"The next Antonio Gates"
These were all the words used to describe Vernon Davis when he came out of the University of Maryland in the 2006 NFL Draft. The 49ers drafted him with the #6 overall pick, at the time making him the highest paid tight end in league. When drafted, Davis represented a type of tight end never seen before: a WR in a TE's body who scouts thought would be uncoverable. At 6'3, 254 lbs, Davis ran the 40 yard dash in a blazing, 4.38 seconds (faster than any other TE to come before him) and set off a media hype that he would soon revolutionize the TE position. As a rookie in 10 games, he caught 20 balls for 265 yards and 3 TDs. In his second year, Davis improved, reeling in 52 receptions for 509 yards and 4 TDs. Prior to the 2008 season, the 49ers brought in offensive guru Mike Martz, and expectations of a huge season from Davis soared among the 49ers faithful. Many experts and fans alike thought 2008 would be the season when Davis justified his large paycheck and became an elite NFL TE.
Yet Davis, now in his third season in the NFL, currently ranks at 22nd in receiving yards among TEs, with his fellow 2006 NFL Draftees, Tony Scheffler of the Denver Broncos (drafted #61 overall) and Owen Daniels of the Houston Texans (drafted #98), coming in third and forth respectively. Through four games, he has totaled only 5 receptions for 87 yards and no touchdowns. He has drawn the ire of many 49er fans for dropping too many balls, not playing at his Combine speed, and generally not living up to his expectations.
So what is going on? Is Davis ever going to be the next Tony Gonzalez or Antonio Gates? Or were expectations too high or possibly misplaced?
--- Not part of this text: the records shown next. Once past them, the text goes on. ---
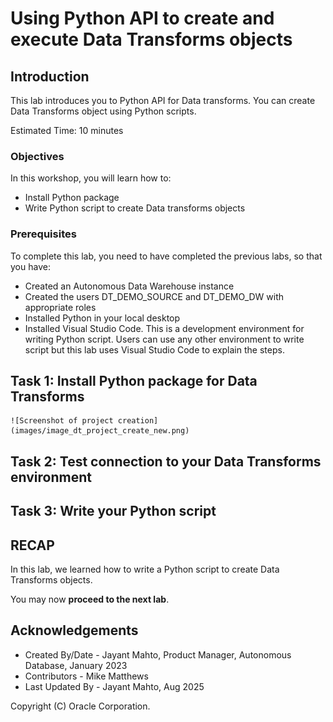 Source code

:# Using Python API to create and execute Data Transforms objects


## Introduction

This lab introduces you to Python API for Data transforms. You can create Data Transforms object using Python scripts. 

Estimated Time: 10 minutes

### Objectives

In this workshop, you will learn how to:
-   Install Python package 
-	Write Python script to create Data transforms objects

### Prerequisites

To complete this lab, you need to have completed the previous labs, so that you have:

- Created an Autonomous Data Warehouse instance
- Created the users DT\_DEMO\_SOURCE and DT\_DEMO\_DW with appropriate roles
- Installed Python in your local desktop
- Installed Visual Studio Code. This is a development environment for writing Python script. Users can use any other environment to write script but this lab uses Visual Studio Code to explain the steps.

## Task 1: Install Python package for Data Transforms



    ![Screenshot of project creation](images/image_dt_project_create_new.png)

## Task 2: Test connection to your Data Transforms environment


## Task 3: Write your Python script


## RECAP

In this lab, we learned how to write a Python script to create Data Transforms objects.

You may now **proceed to the next lab**.

## Acknowledgements

- Created By/Date - Jayant Mahto, Product Manager, Autonomous Database, January 2023
- Contributors - Mike Matthews
- Last Updated By - Jayant Mahto, Aug 2025

Copyright (C)  Oracle Corporation.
After two seasons and from watching the first four games of the season I have made several conclusions about Vernon Davis.
1) Davis is not a natural receiver
When Davis was first drafted one of his biggest issues was getting his routes down cleanly, and I believe he still struggles with this today. At Maryland, he ran simple routes in flat or crossing across the middle, unlike the precise, timing-based routes that are required in the Martz offense. He struggles with maintaining body control and although hes is fast, he is not as fluid as Tony Gonzalez or Antonio Gates. In fact, the 49ers' other tight end (and former college WR), Delaine Walker, is much more of a pure receiving tight end and pass catcher than Davis.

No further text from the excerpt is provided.